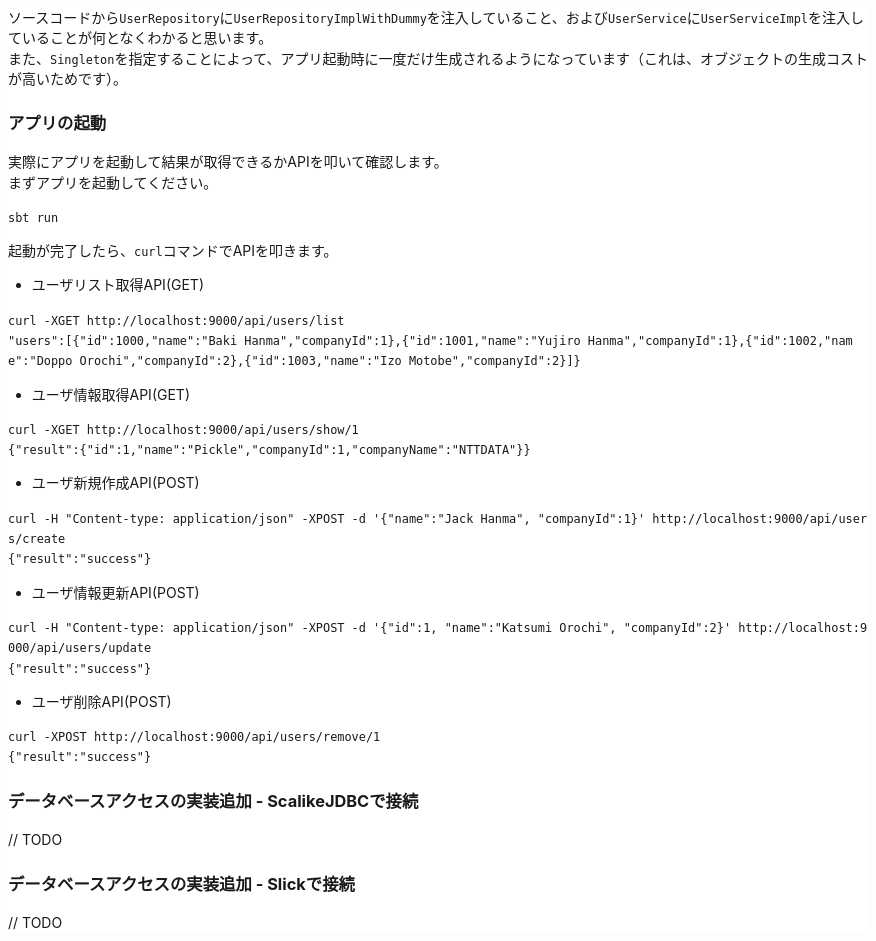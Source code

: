 ソースコードから`UserRepository`に`UserRepositoryImplWithDummy`を注入していること、および`UserService`に`UserServiceImpl`を注入していることが何となくわかると思います。  
また、`Singleton`を指定することによって、アプリ起動時に一度だけ生成されるようになっています（これは、オブジェクトの生成コストが高いためです）。


### アプリの起動

実際にアプリを起動して結果が取得できるかAPIを叩いて確認します。  
まずアプリを起動してください。

```
sbt run
```

起動が完了したら、`curl`コマンドでAPIを叩きます。

* ユーザリスト取得API(GET)
```
curl -XGET http://localhost:9000/api/users/list
"users":[{"id":1000,"name":"Baki Hanma","companyId":1},{"id":1001,"name":"Yujiro Hanma","companyId":1},{"id":1002,"name":"Doppo Orochi","companyId":2},{"id":1003,"name":"Izo Motobe","companyId":2}]}
```
* ユーザ情報取得API(GET)
```
curl -XGET http://localhost:9000/api/users/show/1
{"result":{"id":1,"name":"Pickle","companyId":1,"companyName":"NTTDATA"}}
```
* ユーザ新規作成API(POST)
```
curl -H "Content-type: application/json" -XPOST -d '{"name":"Jack Hanma", "companyId":1}' http://localhost:9000/api/users/create
{"result":"success"}
```
* ユーザ情報更新API(POST)
```
curl -H "Content-type: application/json" -XPOST -d '{"id":1, "name":"Katsumi Orochi", "companyId":2}' http://localhost:9000/api/users/update
{"result":"success"}
```
* ユーザ削除API(POST)
```
curl -XPOST http://localhost:9000/api/users/remove/1
{"result":"success"}
```

### データベースアクセスの実装追加 - ScalikeJDBCで接続

// TODO


### データベースアクセスの実装追加 - Slickで接続

// TODO
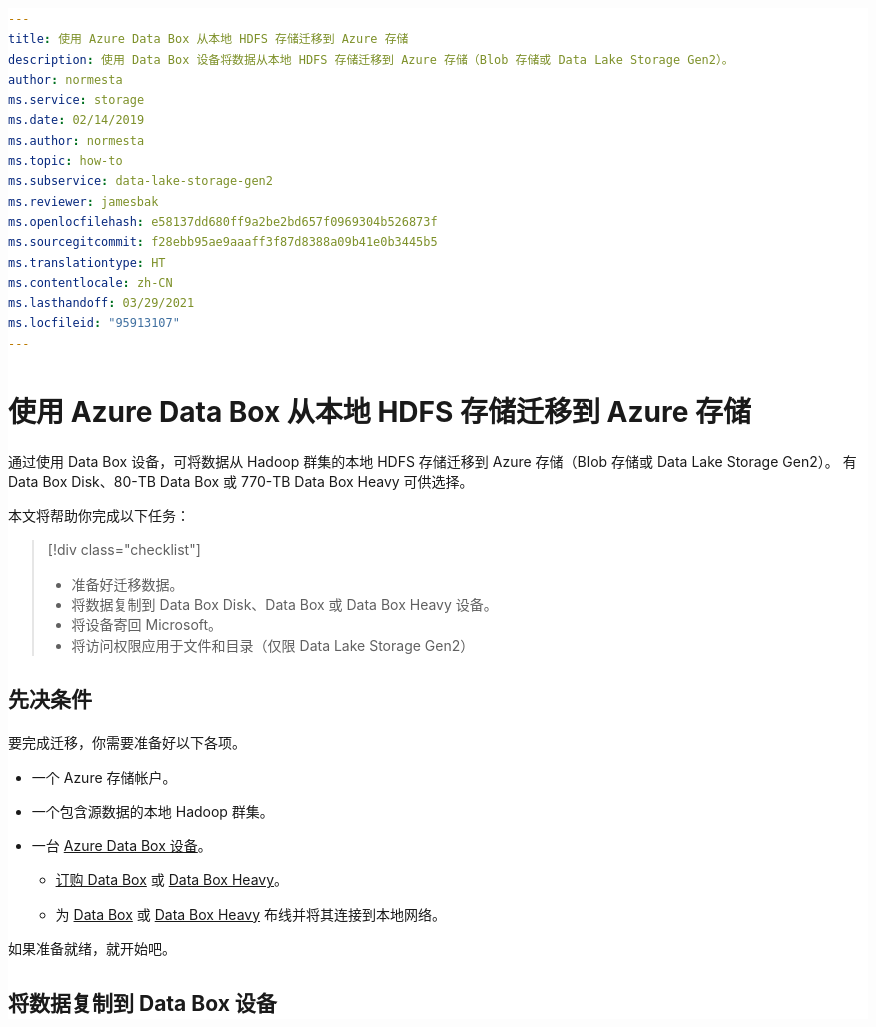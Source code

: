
 ```yaml
---
title: 使用 Azure Data Box 从本地 HDFS 存储迁移到 Azure 存储
description: 使用 Data Box 设备将数据从本地 HDFS 存储迁移到 Azure 存储（Blob 存储或 Data Lake Storage Gen2）。
author: normesta
ms.service: storage
ms.date: 02/14/2019
ms.author: normesta
ms.topic: how-to
ms.subservice: data-lake-storage-gen2
ms.reviewer: jamesbak
ms.openlocfilehash: e58137dd680ff9a2be2bd657f0969304b526873f
ms.sourcegitcommit: f28ebb95ae9aaaff3f87d8388a09b41e0b3445b5
ms.translationtype: HT
ms.contentlocale: zh-CN
ms.lasthandoff: 03/29/2021
ms.locfileid: "95913107"
---
```

# <a name="migrate-from-on-prem-hdfs-store-to-azure-storage-with-azure-data-box"></a>使用 Azure Data Box 从本地 HDFS 存储迁移到 Azure 存储

通过使用 Data Box 设备，可将数据从 Hadoop 群集的本地 HDFS 存储迁移到 Azure 存储（Blob 存储或 Data Lake Storage Gen2）。 有 Data Box Disk、80-TB Data Box 或 770-TB Data Box Heavy 可供选择。

本文将帮助你完成以下任务：

> [!div class="checklist"]
> * 准备好迁移数据。
> * 将数据复制到 Data Box Disk、Data Box 或 Data Box Heavy 设备。
> * 将设备寄回 Microsoft。
> * 将访问权限应用于文件和目录（仅限 Data Lake Storage Gen2）

## <a name="prerequisites"></a>先决条件

要完成迁移，你需要准备好以下各项。

* 一个 Azure 存储帐户。

* 一个包含源数据的本地 Hadoop 群集。

* 一台 [Azure Data Box 设备](https://azure.microsoft.com/services/storage/databox/)。

  * [订购 Data Box](../../databox/data-box-deploy-ordered.md) 或 [Data Box Heavy](../../databox/data-box-heavy-deploy-ordered.md)。 

  * 为 [Data Box](../../databox/data-box-deploy-set-up.md) 或 [Data Box Heavy](../../databox/data-box-heavy-deploy-set-up.md) 布线并将其连接到本地网络。

如果准备就绪，就开始吧。

## <a name="copy-your-data-to-a-data-box-device"></a>将数据复制到 Data Box 设备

____

## PROBLEM TO SOLVE
Of the records above, print only the lines from the one containing "### データベースアクセスの実装追加 - ScalikeJDBCで接続" through the one containing "本文将帮助你完成以下任务：", inclusive and unaltered, leaving out pictures.

## ANSWER SECTION
### データベースアクセスの実装追加 - ScalikeJDBCで接続

// TODO


### データベースアクセスの実装追加 - Slickで接続

// TODO
Source code

:
 ```yaml
---
title: 使用 Azure Data Box 从本地 HDFS 存储迁移到 Azure 存储
description: 使用 Data Box 设备将数据从本地 HDFS 存储迁移到 Azure 存储（Blob 存储或 Data Lake Storage Gen2）。
author: normesta
ms.service: storage
ms.date: 02/14/2019
ms.author: normesta
ms.topic: how-to
ms.subservice: data-lake-storage-gen2
ms.reviewer: jamesbak
ms.openlocfilehash: e58137dd680ff9a2be2bd657f0969304b526873f
ms.sourcegitcommit: f28ebb95ae9aaaff3f87d8388a09b41e0b3445b5
ms.translationtype: HT
ms.contentlocale: zh-CN
ms.lasthandoff: 03/29/2021
ms.locfileid: "95913107"
---
```

# <a name="migrate-from-on-prem-hdfs-store-to-azure-storage-with-azure-data-box"></a>使用 Azure Data Box 从本地 HDFS 存储迁移到 Azure 存储

通过使用 Data Box 设备，可将数据从 Hadoop 群集的本地 HDFS 存储迁移到 Azure 存储（Blob 存储或 Data Lake Storage Gen2）。 有 Data Box Disk、80-TB Data Box 或 770-TB Data Box Heavy 可供选择。

本文将帮助你完成以下任务：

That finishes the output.